In the previous segment of this blog, we discussed hitting the ball on the sweet spot in order to optimize your “smash factor” or efficiency. In general, this will be a spot that is slightly towards the toe and just above the center of the clubface. Remember, to maximize distance, it is a combination of ball speed, launch angle and spin rate.
In this segment, we are going to talk about the optimum launch angle for your club speed. Launch angle is determined by several factors:
- Club loft
- Angle of Attack
- Impact point on the clubface
- Forward lean of the shaft
In general, the slower the swing or club speed, the higher the loft of the driver to optimize both carry and roll. Most drivers come in degrees of loft from 8.5 to 16. Long Drive competitors have drivers that have only 4 to 7.5 degrees of loft. This is because at higher ball speeds, there is considerably more lift created which allows the ball to climb rapidly after impact. Let’s assume for now that you have a 100 mph club speed and your driver launch is 10.0 degrees, as shown in the chart above. Your maximum total distance would be 278 yards. Now, if you could increase the loft to 12.4 degrees, your total distance would increase to 293 yards, an improvement of 15 yards.
Attack angle is the angle between the ground and clubhead at impact. We have been told for years to “hit down on the ball” with irons. Now we need to learn how to “hit up on the ball” with our driver. The reason is simple. A positive attack angle increases launch angle and reduces spin for a given cluhead speed thus creating more carry AND roll. In the example above, the 15 yard distance gain came by improving the attack angle, but that could also be accomplished by increasing the loft of the club from, say 9.0 degrees to 10.5. The same could happen if your launch angle was too high. By lowering your launch angle, you can actually increase the carry distance of your driver. If you have ever been out watering the lawn with a garden hose, you know that you can reach that farthest spot in the corner of your yard if you have just the right launch angle! Same thing with your driver. By optimizing the loft on your driver, you will maximize both the carry distance AND the rollout of your drives.
Impact Point on the Clubface
If you have a negative attack angle, you MAY be launching the ball too high if you are hitting the ball off the top of the face. Because of the design of the driver face, the actual loft at the top of the face is about 1.5 degrees higher that on a center hit. Conversely, even if you have a positive attack angle, you may be hitting the ball too low if you are hitting off the bottom of the club face. Check these statistics with a qualified fitter so you know for sure your attack angle and impact position on the club face. Correcting this can be as simple as a change in tee height and/or ball position but it could also mean a change in shaft to reduce or improve forward lean at impact.

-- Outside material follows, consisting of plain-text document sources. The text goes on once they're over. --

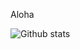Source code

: Aloha 

![Github stats](https://github-readme-stats.vercel.app/api?username=HPieniazek&show_icons=true&bg_color=0D1117&theme=radical&hide_border=true&count_private=true)
<!---![Top Langs](https://github-readme-stats.vercel.app/api/top-langs/?username=HPieniazek&show_icons=true&bg_color=0D1117&theme=radical&hide_border=true&count_private=true)---!>


<!---
HPieniazek/HPieniazek is a ✨ special ✨ repository because its `README.md` (this file) appears on your GitHub profile.
You can click the Preview link to take a look at your changes.
--->
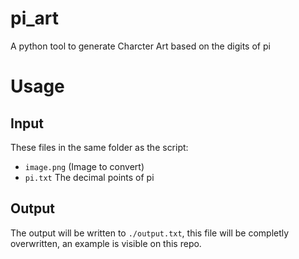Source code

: # pi_art
A python tool to generate Charcter Art based on the digits of pi

# Usage
## Input
These files in the same folder as the script:
- `image.png` (Image to convert)
- `pi.txt` The decimal points of pi

## Output
The output will be written to `./output.txt`, this file will be completly overwritten, an example is visible on this repo.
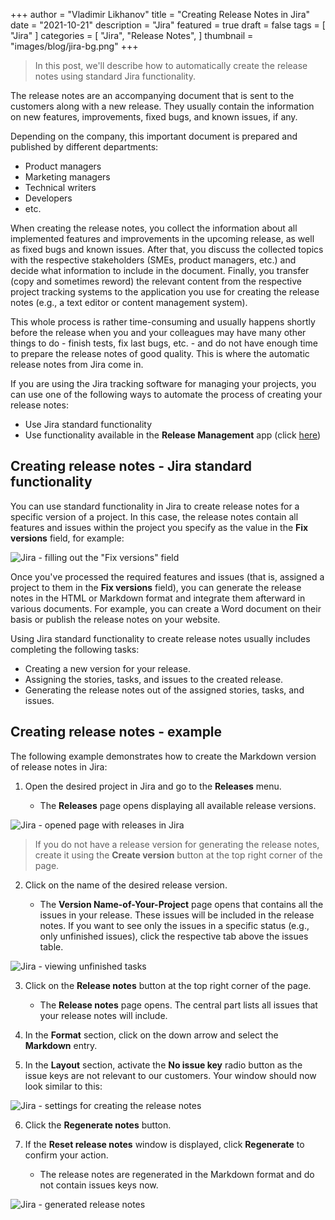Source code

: +++
author = "Vladimir Likhanov"
title = "Creating Release Notes in Jira"
date = "2021-10-21"
description = "Jira"
featured = true
draft = false
tags = [
    "Jira"
]
categories = [
    "Jira",
    "Release Notes",
]
thumbnail = "images/blog/jira-bg.png"
+++

> In this post, we'll describe how to automatically create the release notes using standard Jira functionality.


The release notes are an accompanying document that is sent to the customers along with a new release.
They usually contain the information on new features, improvements, fixed bugs, and known issues, if any.

Depending on the company, this important document is prepared and published by different departments:

* Product managers
* Marketing managers
* Technical writers
* Developers
* etc.

When creating the release notes, you collect the information about all implemented features and improvements in the
upcoming release, as well as fixed bugs and known issues. After that, you discuss the collected topics with the
respective stakeholders (SMEs, product managers, etc.) and decide what information to include in the document.
Finally, you transfer (copy and sometimes reword) the relevant content from the respective project tracking systems
to the application you use for creating the release notes (e.g., a text editor or content management system).

This whole process is rather time-consuming and usually happens shortly before the release when you and your
colleagues may have many other things to do - finish tests, fix last bugs, etc. - and do not have enough time
to prepare the release notes of good quality. This is where the automatic release notes from Jira come in.

If you are using the Jira tracking software for managing your projects, you can use one of the following ways
to automate the process of creating your release notes:

* Use Jira standard functionality
* Use functionality available in the **Release Management** app (click [here](/post/jira-release-notes-from-release-management-app))

## Creating release notes - Jira standard functionality

You can use standard functionality in Jira to create release notes for a specific version of a project. In this case,
the release notes contain all features and issues within the project you specify as the value in the
**Fix versions** field, for example:

![Jira - filling out the "Fix versions" field](/images/blog/jira-fix-versions-field.png)

Once you've processed the required features and issues (that is, assigned a project to them in the **Fix versions** field),
you can generate the release notes in the HTML or Markdown format and integrate them afterward in various documents. For
example, you can create a Word document on their basis or publish the release notes on your website.

Using Jira standard functionality to create release notes usually includes completing the following tasks:

* Creating a new version for your release.
* Assigning the stories, tasks, and issues to the created release.
* Generating the release notes out of the assigned stories, tasks, and issues.

## Creating release notes - example

The following example demonstrates how to create the Markdown version of release notes in Jira:

1. Open the desired project in Jira and go to the **Releases** menu.

    * The **Releases** page opens displaying all available release versions.

![Jira - opened page with releases in Jira](/images/blog/jira/jira-release-page.png)

> If you do not have a release version for generating the release notes, create it using the **Create version** button
at the top right corner of the page.

2. Click on the name of the desired release version.

    * The **Version Name-of-Your-Project** page opens that contains all the issues in your release. These issues will be included
    in the release notes. If you want to see only the issues in a specific status (e.g., only unfinished issues), click the respective
    tab above the issues table.

![Jira - viewing unfinished tasks](/images/blog/jira/jira-viewing-unfinished-tasks.png)
    
3. Click on the **Release notes** button at the top right corner of the page.

    * The **Release notes** page opens. The central part lists all issues that your release notes will include.

4. In the **Format** section, click on the down arrow and select the **Markdown** entry.

5. In the **Layout** section, activate the **No issue key** radio button as the issue keys are not relevant to our customers. Your window
should now look similar to this:

![Jira - settings for creating the release notes](/images/blog/jira/jira-settings-for-creating-release-notes.png)

6. Click the **Regenerate notes** button.

7. If the **Reset release notes** window is displayed, click **Regenerate** to confirm your action.

    * The release notes are regenerated in the Markdown format and do not contain issues keys now.

![Jira - generated release notes](/images/blog/jira/jira-release-notes-in-markdown-format.png)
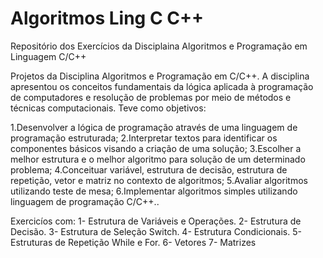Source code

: # Algoritmos Ling C C++
 Repositório dos Exercícios da Disciplaina Algoritmos e Programação em Linguagem C/C++

 Projetos da Disciplina Algoritmos e Programação em C/C++. A disciplina apresentou os conceitos fundamentais da lógica aplicada à programação de computadores e resolução de problemas por meio de métodos e técnicas computacionais. Teve como objetivos:

1.Desenvolver a lógica de programação através de uma linguagem de programação estruturada; 
2.Interpretar textos para identificar os componentes básicos visando a criação de uma solução; 
3.Escolher a melhor estrutura e o melhor algoritmo para solução de um determinado problema; 
4.Conceituar variável, estrutura de decisão, estrutura de repetição, vetor e matriz no contexto de algoritmos;
5.Avaliar algoritmos utilizando teste de mesa; 
6.Implementar algoritmos simples utilizando linguagem de programação C/C++..

Exercicíos com: 
1- Estrutura de Variáveis e Operações. 
2- Estrutura de Decisão. 
3- Estrutura de Seleção Switch. 
4- Estrutura Condicionais. 
5- Estruturas de Repetição While e For. 
6- Vetores 7- Matrizes

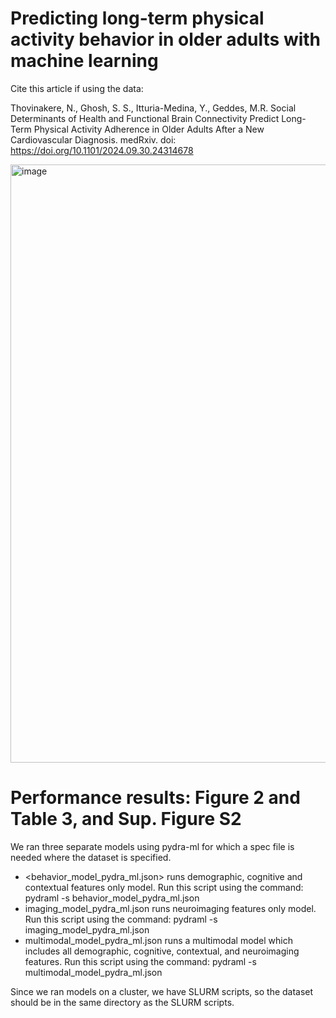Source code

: # Predicting long-term physical activity behavior in older adults with machine learning 
Cite this article if using the data: 

Thovinakere, N., Ghosh, S. S., Itturia-Medina, Y., Geddes, M.R. Social Determinants of Health and Functional Brain Connectivity Predict Long-Term Physical Activity Adherence in Older Adults After a New Cardiovascular Diagnosis. medRxiv. doi: https://doi.org/10.1101/2024.09.30.24314678

<img width="957" alt="image" src="https://github.com/user-attachments/assets/82edd3c1-ecc4-4b24-ad1a-9952506d3d4c">

# Performance results: Figure 2 and Table 3, and Sup. Figure S2

We ran three separate models using pydra-ml for which a spec file is needed where the dataset is specified. 
- <behavior_model_pydra_ml.json> runs demographic, cognitive and contextual features only model. Run this script using the command: pydraml -s behavior_model_pydra_ml.json
- imaging_model_pydra_ml.json runs neuroimaging features only model. Run this script using the command: pydraml -s imaging_model_pydra_ml.json
- multimodal_model_pydra_ml.json runs a multimodal model which includes all demographic, cognitive, contextual, and neuroimaging features. Run this script using the command: pydraml -s multimodal_model_pydra_ml.json

Since we ran models on a cluster, we have SLURM scripts, so the dataset should be in the same directory as the SLURM scripts.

Forward Shaft Lean at Impact
As you start your downswing (transition) the shaft in your driver is going to bend toe-up. As you move to the forward swing (about waist high) the shaft will lag behind your hands. Right before impact, depending upon your release point, the shaft will actually recover from its lag and will lean slightly forward. If the shaft mid and tip section are too soft for your swing dynamics, the lean will be amplified and your attack angle will increase. Conversely, if the shaft mid and tip section are too stiff for your swing, your attack angle will decrease. It is very common in our fittings to greatly assist in fixing attack angle issues with the proper shaft.
The beauty of today’s modern drivers is that you can usually adjust your driver loft up or down by 1 to 2 degrees. So when you are getting fit for your next driver, you need to know the actual loft of your driver, your club speed, launch angle and attack angle. If you assume that you cannot change your attack angle (we will show you how to do that in the next segment), you need to optimize the effective loft of your driver to give you the best carry and rollout. The image below shows the TrackMan Optimizer which we use to help guide our golfers to the best driver loft. In this case, this customer is leaving 20 yards of distance on the course because he is launching the ball too high.